Giudizio immediato

Emilio Gabriel Valdez Velazco accusato dell’omicidio di Aurora Livoli

La Procura di Milano avanza la richiesta di giudizio immediato per il 57enne, implicato nell'assassinio avvenuto a Milano nel dicembre 2025.

Emilio Gabriel Valdez Velazco accusato dell’omicidio di Aurora Livoli

La Procura della Repubblica di Milano ha presentato richiesta di giudizio immediato nei confronti di Emilio Gabriel Valdez Velazco, accusato di aver ucciso Aurora Livoli, il cui corpo è stato rinvenuto il 29 dicembre in un cortile di via Paruta a Milano.

Richiesta di giudizio immediato

La proposta di rito speciale che consente il rinvio a giudizio senza la necessità di un’udienza preliminare è stata formulata dal pm Antonio Pansa, coadiuvato dalla responsabile del dipartimento fasce deboli Letizia Mannella.

Valdez Velazco, peruviano di 57 anni, residente a Cologno Monzese, è stato arrestato il 30 dicembre a seguito di una tentata rapina avvenuta la sera precedente alla fermata della metropolitana M2 di Cimiano, nei pressi del luogo dell’omicidio di Aurora.

Questo episodio si colloca poche ore prima dell’aggressione fatale alla giovane, originaria della provincia di Latina.

Il giudice per le indagini preliminari Domenico Santoro ha accolto la richiesta di custodia cautelare per omicidio volontario aggravato e violenza sessuale, ritenendo che l’imputato avesse incrociato Aurora a Cimiano, poco dopo aver perpetrato l’altra aggressione, per la quale è accusato di tentato omicidio.

Ricostruzione dell’omicidio

Aurora è stata avvicinata all’interno della stazione della metropolitana con la scusa di chiedere una sigaretta.

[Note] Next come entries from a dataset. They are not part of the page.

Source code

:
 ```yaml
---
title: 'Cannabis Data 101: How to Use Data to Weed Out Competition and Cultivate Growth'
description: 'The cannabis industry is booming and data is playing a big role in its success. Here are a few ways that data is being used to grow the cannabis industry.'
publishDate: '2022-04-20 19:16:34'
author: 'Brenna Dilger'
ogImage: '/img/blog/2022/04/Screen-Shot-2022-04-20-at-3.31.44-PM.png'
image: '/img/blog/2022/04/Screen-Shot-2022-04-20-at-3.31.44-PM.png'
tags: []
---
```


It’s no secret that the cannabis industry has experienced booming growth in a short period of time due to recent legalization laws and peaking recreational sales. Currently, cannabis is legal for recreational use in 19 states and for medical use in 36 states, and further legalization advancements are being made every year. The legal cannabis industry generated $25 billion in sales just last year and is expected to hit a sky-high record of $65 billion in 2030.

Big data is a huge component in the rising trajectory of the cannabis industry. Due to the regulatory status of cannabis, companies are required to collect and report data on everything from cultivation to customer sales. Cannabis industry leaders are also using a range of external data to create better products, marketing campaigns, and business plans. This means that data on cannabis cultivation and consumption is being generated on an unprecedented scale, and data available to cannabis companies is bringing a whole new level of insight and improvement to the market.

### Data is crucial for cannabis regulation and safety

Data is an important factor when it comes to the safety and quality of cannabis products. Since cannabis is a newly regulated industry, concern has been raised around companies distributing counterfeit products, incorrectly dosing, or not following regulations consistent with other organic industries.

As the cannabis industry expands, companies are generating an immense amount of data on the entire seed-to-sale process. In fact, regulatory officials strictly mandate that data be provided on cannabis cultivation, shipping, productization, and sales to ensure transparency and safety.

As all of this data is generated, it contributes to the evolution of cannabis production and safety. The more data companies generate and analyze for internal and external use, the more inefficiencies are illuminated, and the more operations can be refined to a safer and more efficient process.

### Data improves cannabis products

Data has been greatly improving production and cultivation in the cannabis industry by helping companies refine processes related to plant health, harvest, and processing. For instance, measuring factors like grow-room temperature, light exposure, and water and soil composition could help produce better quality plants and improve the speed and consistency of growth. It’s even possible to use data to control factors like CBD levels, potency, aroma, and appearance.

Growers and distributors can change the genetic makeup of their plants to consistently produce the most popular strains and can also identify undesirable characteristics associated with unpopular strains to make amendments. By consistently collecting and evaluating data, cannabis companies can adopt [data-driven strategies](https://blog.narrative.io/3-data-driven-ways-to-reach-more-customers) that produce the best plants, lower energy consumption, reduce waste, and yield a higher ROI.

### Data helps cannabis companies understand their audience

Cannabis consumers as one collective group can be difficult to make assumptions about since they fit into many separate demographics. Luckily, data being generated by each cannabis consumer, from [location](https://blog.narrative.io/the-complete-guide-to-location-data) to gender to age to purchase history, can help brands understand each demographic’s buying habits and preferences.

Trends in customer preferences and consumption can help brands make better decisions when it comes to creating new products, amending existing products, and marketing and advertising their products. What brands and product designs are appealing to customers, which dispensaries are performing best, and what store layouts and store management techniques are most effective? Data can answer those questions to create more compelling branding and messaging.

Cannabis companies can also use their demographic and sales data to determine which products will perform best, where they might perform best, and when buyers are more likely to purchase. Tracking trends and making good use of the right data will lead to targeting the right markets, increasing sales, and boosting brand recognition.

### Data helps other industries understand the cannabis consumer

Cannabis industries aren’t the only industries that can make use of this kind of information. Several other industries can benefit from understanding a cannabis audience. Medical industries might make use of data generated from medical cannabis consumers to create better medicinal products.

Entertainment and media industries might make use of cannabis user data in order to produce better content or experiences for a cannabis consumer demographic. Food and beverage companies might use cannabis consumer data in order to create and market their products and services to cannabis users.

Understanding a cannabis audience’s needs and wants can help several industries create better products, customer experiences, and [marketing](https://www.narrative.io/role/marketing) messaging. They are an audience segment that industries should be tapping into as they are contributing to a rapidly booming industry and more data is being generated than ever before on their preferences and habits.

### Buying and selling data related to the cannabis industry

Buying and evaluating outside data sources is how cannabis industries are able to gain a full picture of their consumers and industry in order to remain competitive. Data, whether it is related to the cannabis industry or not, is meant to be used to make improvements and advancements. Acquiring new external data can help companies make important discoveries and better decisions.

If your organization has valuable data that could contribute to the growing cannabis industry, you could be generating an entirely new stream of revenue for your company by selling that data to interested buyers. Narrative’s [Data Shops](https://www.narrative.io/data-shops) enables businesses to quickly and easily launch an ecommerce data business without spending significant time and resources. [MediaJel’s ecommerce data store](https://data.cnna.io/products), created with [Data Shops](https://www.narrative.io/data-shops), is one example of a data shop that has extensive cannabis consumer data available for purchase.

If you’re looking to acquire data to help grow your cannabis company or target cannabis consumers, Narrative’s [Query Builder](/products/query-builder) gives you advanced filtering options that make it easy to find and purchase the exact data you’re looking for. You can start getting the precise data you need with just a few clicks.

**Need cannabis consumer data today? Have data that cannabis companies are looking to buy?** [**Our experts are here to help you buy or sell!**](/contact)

Valdez Velazco ha utilizzato metodi “convincenti”, approfittando della differenza di età e della vulnerabilità della ragazza, per poi aggredirla mortalmente.

Accuse di violenza sessuale

Il 57enne è anche imputato per un’altra violenza sessuale in un’udienza preliminare a Monza, legata a un’aggressione avvenuta a Cologno. Secondo l’accusa, ha sfruttato la differenza di età e la solitudine della vittima, conducendola in un luogo appartato, il cortile di via Paruta, dove l’ha uccisa.

Le indagini hanno evidenziato un “elevatissimo coefficiente di violenza” da parte dell’imputato, che ha soffocato Aurora “a mani nude” dopo che lei ha cercato di reagire e chiedere aiuto. Inoltre, il giudice ha sottolineato che Valdez Velazco è tornato sulla scena del crimine, giustificando la sua presenza con la scusa di recuperare il cellulare, senza mostrare alcun rispetto per la vita della giovane.

Confessione del delitto

Nella sua confessione, il 57enne ha dichiarato di non essersi reso conto di aver ucciso Aurora fino al giorno successivo, quando ha visto i notiziari. In quell’occasione, ha affermato di pensare che la 19enne si fosse “assopita”. La decisione del giudice sull’istanza di giudizio immediato è attesa nelle prossime settimane.